Five fantasy footballers that might have been swerved by the mainstreamers but if you’re caught sleeping on these lads, you *might regret it. (*probably won’t)

It’s back, finally… no, mate not just my articles, apologies for the lack of uploads but I had so many episodes of The Bill on record I just couldn’t stop watching, REAL football is back.

I’ve taken a breather from Sun Hill now so forget your dodgy reality TV and our bang average summer because it’s time to get serious and focus on the real world of… Fantasy football… that sounded better in my head to be honest.

Everything is on the line – bragging rights in the office, the wittiest team names, a few quid on the line and most importantly a money-can’t-buy (non-existent) crown to the 2017/18 champion.

I compare my fantasy football skills to my culinary prowess, it starts off as a great idea, then I realise I’ve no idea what I’m doing before googling the answer and making do with a mediocre mess in front of me. But this year is going to be different!

I’ve done my scouting (by that I mean I’ve been so desperate for football I ended up watching highlights of Huddersfield, Swansea and Bournemouth’s pre-season campaigns… I know but it’s that or Love Island, mate and I refuse to succumb to peer pressure.)

I’ve had a word with a few experts (well, TalkSport have given some tips and I’ve read Paul Merson’s column) and most importantly I’ve got my team name sorted, Pathetico Madrid. Decent.

Ready for my five golden picks you need to weave into your XI? These aren’t the ones that jump off the page but they’re decent value, will score points on a regular basis and will allow you the freedom to go and pick yourself some bigheads.

Picking a team on a budget and refusing to pay the big bucks? Sounds like a Tottenham Hotspur pre-season briefing doesn’t it? But you have my word, these lads won’t bottle it at the tail end of the season.

Some similarities though, Danny Rose didn’t want to be in my fantasy team either…

The GK you need in is Wayne Hennessey. Palace look well set up under Frank DeBoer and will need to be well drilled to stop another relegation threatened season. At £4.5million, stick him between the sticks and watch him palm some points your way. This one is a bit of a gamble tbf but with newly promoted Huddersfield on the opening day I’d back the Eagles for a clean sheet.

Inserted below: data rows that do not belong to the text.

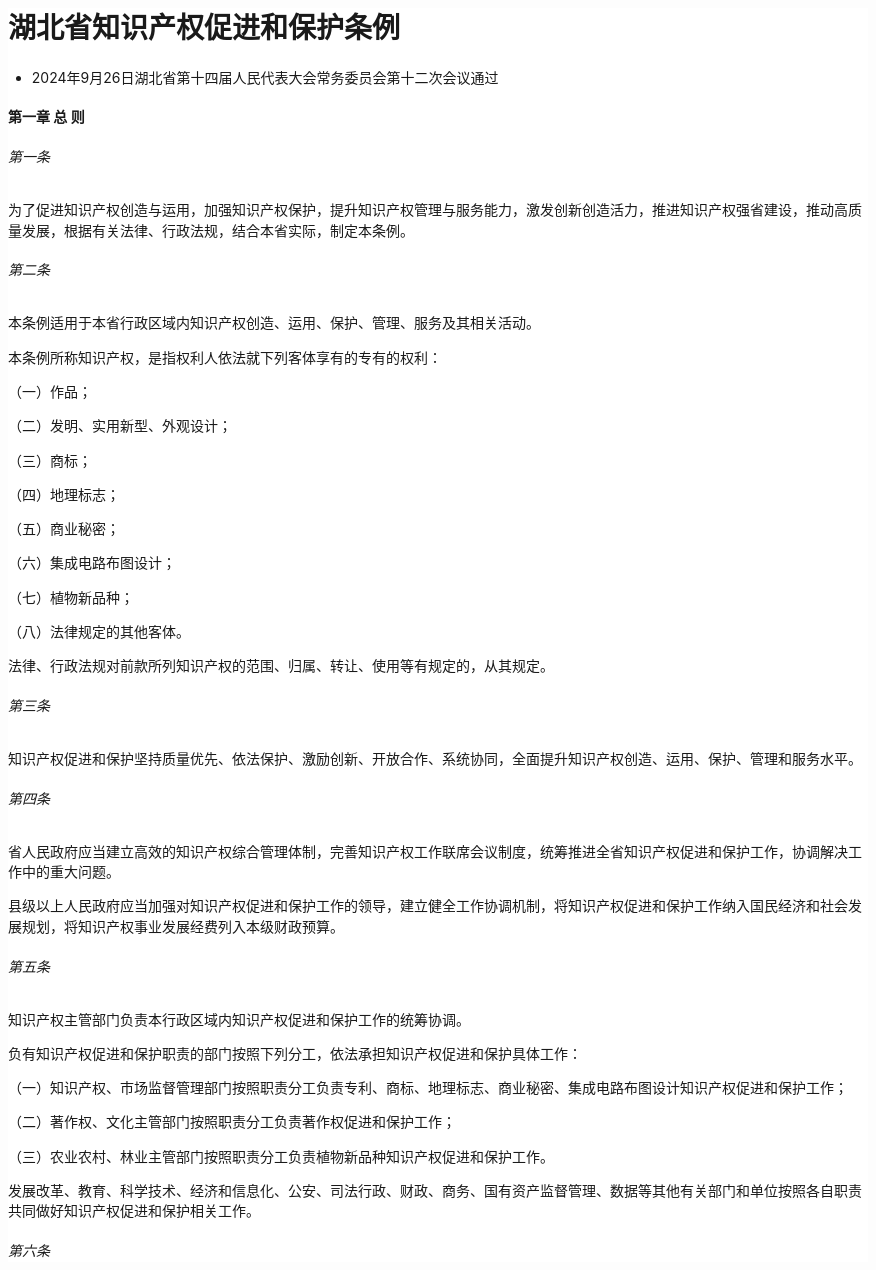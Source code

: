 # 湖北省知识产权促进和保护条例

- 2024年9月26日湖北省第十四届人民代表大会常务委员会第十二次会议通过



#### 第一章 总 则

###### 第一条

为了促进知识产权创造与运用，加强知识产权保护，提升知识产权管理与服务能力，激发创新创造活力，推进知识产权强省建设，推动高质量发展，根据有关法律、行政法规，结合本省实际，制定本条例。

###### 第二条

本条例适用于本省行政区域内知识产权创造、运用、保护、管理、服务及其相关活动。

本条例所称知识产权，是指权利人依法就下列客体享有的专有的权利：

（一）作品；

（二）发明、实用新型、外观设计；

（三）商标；

（四）地理标志；

（五）商业秘密；

（六）集成电路布图设计；

（七）植物新品种；

（八）法律规定的其他客体。

法律、行政法规对前款所列知识产权的范围、归属、转让、使用等有规定的，从其规定。

###### 第三条

知识产权促进和保护坚持质量优先、依法保护、激励创新、开放合作、系统协同，全面提升知识产权创造、运用、保护、管理和服务水平。

###### 第四条

省人民政府应当建立高效的知识产权综合管理体制，完善知识产权工作联席会议制度，统筹推进全省知识产权促进和保护工作，协调解决工作中的重大问题。

县级以上人民政府应当加强对知识产权促进和保护工作的领导，建立健全工作协调机制，将知识产权促进和保护工作纳入国民经济和社会发展规划，将知识产权事业发展经费列入本级财政预算。

###### 第五条

知识产权主管部门负责本行政区域内知识产权促进和保护工作的统筹协调。

负有知识产权促进和保护职责的部门按照下列分工，依法承担知识产权促进和保护具体工作：

（一）知识产权、市场监督管理部门按照职责分工负责专利、商标、地理标志、商业秘密、集成电路布图设计知识产权促进和保护工作；

（二）著作权、文化主管部门按照职责分工负责著作权促进和保护工作；

（三）农业农村、林业主管部门按照职责分工负责植物新品种知识产权促进和保护工作。

发展改革、教育、科学技术、经济和信息化、公安、司法行政、财政、商务、国有资产监督管理、数据等其他有关部门和单位按照各自职责共同做好知识产权促进和保护相关工作。

###### 第六条
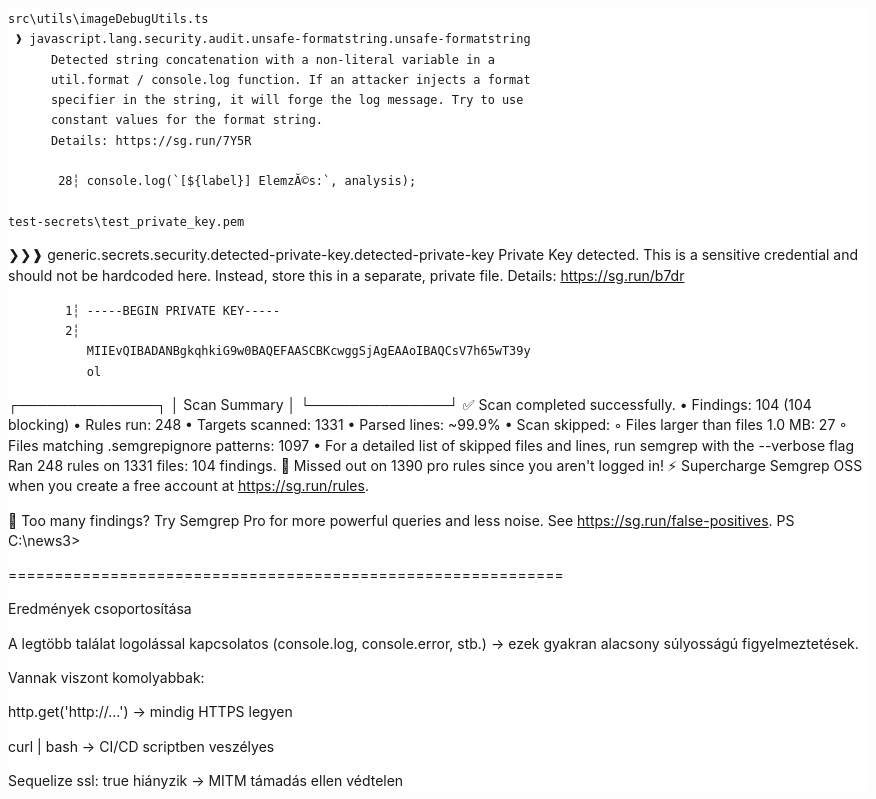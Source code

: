     src\utils\imageDebugUtils.ts
     ❱ javascript.lang.security.audit.unsafe-formatstring.unsafe-formatstring
          Detected string concatenation with a non-literal variable in a
          util.format / console.log function. If an attacker injects a format
          specifier in the string, it will forge the log message. Try to use
          constant values for the format string.
          Details: https://sg.run/7Y5R

           28┆ console.log(`[${label}] ElemzĂ©s:`, analysis);

    test-secrets\test_private_key.pem
   ❯❯❱ generic.secrets.security.detected-private-key.detected-private-key
          Private Key detected. This is a sensitive credential and should not be
          hardcoded here. Instead, store this in a separate, private file.
          Details: https://sg.run/b7dr

            1┆ -----BEGIN PRIVATE KEY-----
            2┆
               MIIEvQIBADANBgkqhkiG9w0BAQEFAASCBKcwggSjAgEAAoIBAQCsV7h65wT39y
               ol



┌──────────────┐
│ Scan Summary │
└──────────────┘
✅ Scan completed successfully.
 • Findings: 104 (104 blocking)
 • Rules run: 248
 • Targets scanned: 1331
 • Parsed lines: ~99.9%
 • Scan skipped:
   ◦ Files larger than  files 1.0 MB: 27
   ◦ Files matching .semgrepignore patterns: 1097
 • For a detailed list of skipped files and lines, run semgrep with the --verbose flag      
Ran 248 rules on 1331 files: 104 findings.
💎 Missed out on 1390 pro rules since you aren't logged in!
⚡ Supercharge Semgrep OSS when you create a free account at https://sg.run/rules.

📢 Too many findings? Try Semgrep Pro for more powerful queries and less noise.
   See https://sg.run/false-positives.
PS C:\news3> 

============================================================

Eredmények csoportosítása

A legtöbb találat logolással kapcsolatos (console.log, console.error, stb.) → ezek gyakran alacsony súlyosságú figyelmeztetések.

Vannak viszont komolyabbak:

http.get('http://...') → mindig HTTPS legyen

curl | bash → CI/CD scriptben veszélyes

Sequelize ssl: true hiányzik → MITM támadás ellen védtelen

One defender that gets overlooked a lot is Christian Fuchs at Leicester. Last year was a torrid season for the former champions but they now look more settled under Shakespeare so I’d fancy them for a mid-table finish and Fuchs will be instrumental to that. With the addition of Maguire to the heart of the Foxes defence, they’ll concede less so assists, clean sheets and the odd goal could be headed your way provided you don’t ‘Fuch him off’.

In the middle of the park we’ve gone for an ever-present in the Rafa revolution, Matt Richie. This lad has a wand of a left peg and will be lining up every set-piece the Toon have. Rafa is an intelligent man so be prepared for a lot of well-worked set-piece maneuvers with Richie at the heart of them. At £6million a lot of Newcastle’s survival will rely on his quality so get him in your squad and save yourself some dough at the same time.

Now, here’s where the fun begins, our guy up top. We’ve picked a plucky Italian who finished last year averaging a goal every other game. Add to that four bonus points and an assist this could be the season of Manolo Gabbiadini. £7million is a shed load cheaper than the big hitters and whilst everyone sneaks in Kane, Aguero and Lukaku you could nab some secret points from the Saints hit-man. If you ignore all of the above, this is the lad you’ll regret sleeping on most.

Now, last year my picks flopped hard so take all of these with a pinch of salt and I have tried to give some alternative players.

It’s easy to say ‘Select Kane’ ‘Get DeBruyne in’ or ‘Stick Alonso as Captain opening day against Burnley’. But realistically everyone is doing the same and the difference between Champions League and Sunday League will be who you can have picking up points that they don’t have, so shop around.

I don’t want to be hypocritical so I’ll come clean, I’ve only got one of these four in my squad (I won’t tell you which one though) However I can assure you once the opening weekend is out the way I’ll be thundering a few of these into my XI.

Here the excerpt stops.